Unfortunately, Rudd’s comments are not uncommon among government officials in the United Kingdom. Sadly, these beliefs have led to sweeping laws that seek to curb encryption technology use.
For example, Britain’s prime minister, Thersa May, is the author of the Investigatory Powers Act, which allows the government to compel communications providers to remove “electronic protection applied … to any communications or data.” In addition, May has repeatedly called for international agreements to “regulate cyber space,” often at the cost of encryption technology.
But, do “real” people actually want secure communication in their consumer technology?
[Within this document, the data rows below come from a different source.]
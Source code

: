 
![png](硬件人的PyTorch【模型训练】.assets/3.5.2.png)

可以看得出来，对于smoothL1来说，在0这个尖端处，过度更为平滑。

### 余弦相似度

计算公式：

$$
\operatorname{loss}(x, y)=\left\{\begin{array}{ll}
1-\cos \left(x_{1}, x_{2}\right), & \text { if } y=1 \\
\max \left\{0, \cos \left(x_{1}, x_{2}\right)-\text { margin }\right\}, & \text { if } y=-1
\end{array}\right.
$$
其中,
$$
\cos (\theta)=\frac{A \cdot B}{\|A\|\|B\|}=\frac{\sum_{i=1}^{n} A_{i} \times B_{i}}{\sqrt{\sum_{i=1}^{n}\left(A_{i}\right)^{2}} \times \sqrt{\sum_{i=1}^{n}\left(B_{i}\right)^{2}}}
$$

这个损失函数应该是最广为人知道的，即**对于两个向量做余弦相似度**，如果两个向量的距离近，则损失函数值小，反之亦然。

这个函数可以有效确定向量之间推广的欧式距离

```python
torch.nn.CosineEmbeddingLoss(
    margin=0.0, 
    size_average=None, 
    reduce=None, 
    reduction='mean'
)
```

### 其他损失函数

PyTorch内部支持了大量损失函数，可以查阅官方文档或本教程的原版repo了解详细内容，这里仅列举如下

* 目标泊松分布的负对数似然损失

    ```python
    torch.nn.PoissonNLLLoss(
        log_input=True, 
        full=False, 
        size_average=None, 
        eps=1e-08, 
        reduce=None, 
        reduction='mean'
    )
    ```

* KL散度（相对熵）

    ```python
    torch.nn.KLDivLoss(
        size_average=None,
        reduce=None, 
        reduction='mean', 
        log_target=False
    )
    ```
Or do they agree with Rudd’s comments and May’s legislative measures?
Venafi recently conducted a study that evaluated attitudes and opinions of 3,000 global consumers, including 1,000 from the United Kingdom, on initiatives that would grant governments more access to private, encrypted data. Overall, the vast majority of the respondents disagreed with the use of encryption backdoors. On the other hand, many consumers appeared to understand the full extent of the threats these backdoors would bring to their privacy and personal data.
For example, only 24% of UK respondents believe the government should have the ability to force citizens into handing over their personal data. In addition, 19% consumers from the UK believe that government should be able to force private companies to hand over user data without consumer consent.
However, nearly half of UK consumers believe laws that provide government access into encrypted personal data would make them safer from terrorists. In addition, only a quarter (25%) of respondents from the UK agree that allowing the government to access encrypted personal data would benefit cyber criminals.
Interestingly, consumers from the United Kingdom displayed the least amount of confidence in their nation’s ability to fight cyber crime. Although Investigatory Powers Act passed in 2016, it has done little to alleviate fears.
“Having lived and worked in both the UK and Silicon Valley, I know these important encryption issues matter not just to a few, but in fact to many ‘real people’,” says Kevin Bocek, chief security strategist for Venafi. “What Amber Rudd fails to understand is that encryption is fundamental to the success of the UK economy, from banking to trading, to e-commerce and encrypted messaging apps are just the tip of the iceberg. Overall, Venafi’s survey shows ‘real’ people in the United Kingdom disagree with encryption backdoors. However, there is much more work to be done.”
Do you agree with these results? How can security experts in the UK educate consumers on the threats government imposed backdoors bring to privacy?